> _Aim of the task_
Please count the lines below that hold the word "user" and give the count without any other text.

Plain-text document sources
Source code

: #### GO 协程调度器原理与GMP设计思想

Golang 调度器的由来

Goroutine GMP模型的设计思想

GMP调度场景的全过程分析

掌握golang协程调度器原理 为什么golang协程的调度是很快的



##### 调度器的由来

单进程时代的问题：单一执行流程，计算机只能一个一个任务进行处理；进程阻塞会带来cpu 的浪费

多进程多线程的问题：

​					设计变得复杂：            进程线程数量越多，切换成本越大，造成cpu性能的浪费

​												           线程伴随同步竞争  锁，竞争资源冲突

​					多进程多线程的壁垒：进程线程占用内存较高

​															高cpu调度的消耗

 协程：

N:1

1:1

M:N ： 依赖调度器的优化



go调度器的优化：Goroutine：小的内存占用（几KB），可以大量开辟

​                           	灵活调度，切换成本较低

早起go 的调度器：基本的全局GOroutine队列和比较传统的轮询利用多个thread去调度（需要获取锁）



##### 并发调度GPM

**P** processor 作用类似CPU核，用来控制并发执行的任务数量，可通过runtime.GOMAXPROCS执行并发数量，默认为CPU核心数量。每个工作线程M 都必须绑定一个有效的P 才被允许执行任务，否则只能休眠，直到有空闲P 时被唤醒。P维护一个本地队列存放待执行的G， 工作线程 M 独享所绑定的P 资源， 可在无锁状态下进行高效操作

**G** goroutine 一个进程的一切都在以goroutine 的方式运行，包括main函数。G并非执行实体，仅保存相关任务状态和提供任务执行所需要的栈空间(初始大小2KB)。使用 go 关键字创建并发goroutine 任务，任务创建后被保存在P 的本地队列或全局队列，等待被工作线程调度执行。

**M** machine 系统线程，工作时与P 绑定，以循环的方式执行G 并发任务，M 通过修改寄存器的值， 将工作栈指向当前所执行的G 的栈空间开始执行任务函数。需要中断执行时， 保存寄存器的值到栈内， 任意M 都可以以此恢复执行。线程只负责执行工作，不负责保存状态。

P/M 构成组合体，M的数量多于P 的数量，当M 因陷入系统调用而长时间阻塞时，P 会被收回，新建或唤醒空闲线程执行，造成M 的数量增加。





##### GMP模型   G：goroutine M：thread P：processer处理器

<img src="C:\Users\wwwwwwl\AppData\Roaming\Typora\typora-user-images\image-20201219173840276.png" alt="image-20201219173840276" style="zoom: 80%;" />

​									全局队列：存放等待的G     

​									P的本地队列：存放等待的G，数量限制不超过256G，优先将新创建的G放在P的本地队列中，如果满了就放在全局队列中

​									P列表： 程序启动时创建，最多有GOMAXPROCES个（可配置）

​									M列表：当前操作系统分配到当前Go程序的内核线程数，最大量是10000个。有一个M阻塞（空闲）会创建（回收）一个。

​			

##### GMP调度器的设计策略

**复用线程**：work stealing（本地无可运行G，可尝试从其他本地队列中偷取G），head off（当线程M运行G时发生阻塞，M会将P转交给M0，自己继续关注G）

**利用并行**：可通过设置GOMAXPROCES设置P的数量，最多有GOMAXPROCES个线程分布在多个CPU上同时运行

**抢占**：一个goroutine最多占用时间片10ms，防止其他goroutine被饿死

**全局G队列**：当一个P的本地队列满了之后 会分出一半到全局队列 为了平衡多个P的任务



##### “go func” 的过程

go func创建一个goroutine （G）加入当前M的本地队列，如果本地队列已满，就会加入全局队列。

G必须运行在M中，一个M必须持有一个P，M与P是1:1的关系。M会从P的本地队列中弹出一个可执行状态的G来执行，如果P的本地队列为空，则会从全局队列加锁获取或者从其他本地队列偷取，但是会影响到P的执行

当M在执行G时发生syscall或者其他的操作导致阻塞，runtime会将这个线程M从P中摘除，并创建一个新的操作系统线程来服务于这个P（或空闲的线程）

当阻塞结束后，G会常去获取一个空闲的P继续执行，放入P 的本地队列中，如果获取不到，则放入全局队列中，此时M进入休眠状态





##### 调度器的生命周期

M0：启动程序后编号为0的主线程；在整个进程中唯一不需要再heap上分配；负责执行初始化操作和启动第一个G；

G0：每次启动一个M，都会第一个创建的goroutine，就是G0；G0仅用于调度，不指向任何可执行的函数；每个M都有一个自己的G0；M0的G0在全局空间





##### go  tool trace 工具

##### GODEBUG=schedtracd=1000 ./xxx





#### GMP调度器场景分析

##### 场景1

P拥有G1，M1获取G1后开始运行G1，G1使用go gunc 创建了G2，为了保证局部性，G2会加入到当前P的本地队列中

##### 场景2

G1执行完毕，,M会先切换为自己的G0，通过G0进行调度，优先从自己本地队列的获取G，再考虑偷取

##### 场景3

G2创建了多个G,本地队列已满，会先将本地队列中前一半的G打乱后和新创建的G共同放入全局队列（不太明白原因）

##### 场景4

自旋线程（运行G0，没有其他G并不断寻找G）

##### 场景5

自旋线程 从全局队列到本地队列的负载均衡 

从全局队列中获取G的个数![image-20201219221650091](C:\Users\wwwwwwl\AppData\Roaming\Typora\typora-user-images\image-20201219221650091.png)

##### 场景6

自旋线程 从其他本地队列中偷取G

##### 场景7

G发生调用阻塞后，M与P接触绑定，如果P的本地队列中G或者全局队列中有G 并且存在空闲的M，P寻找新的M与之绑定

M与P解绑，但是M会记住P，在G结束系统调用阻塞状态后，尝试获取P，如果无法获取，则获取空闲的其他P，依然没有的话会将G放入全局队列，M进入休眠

> _Result for this exercise_
2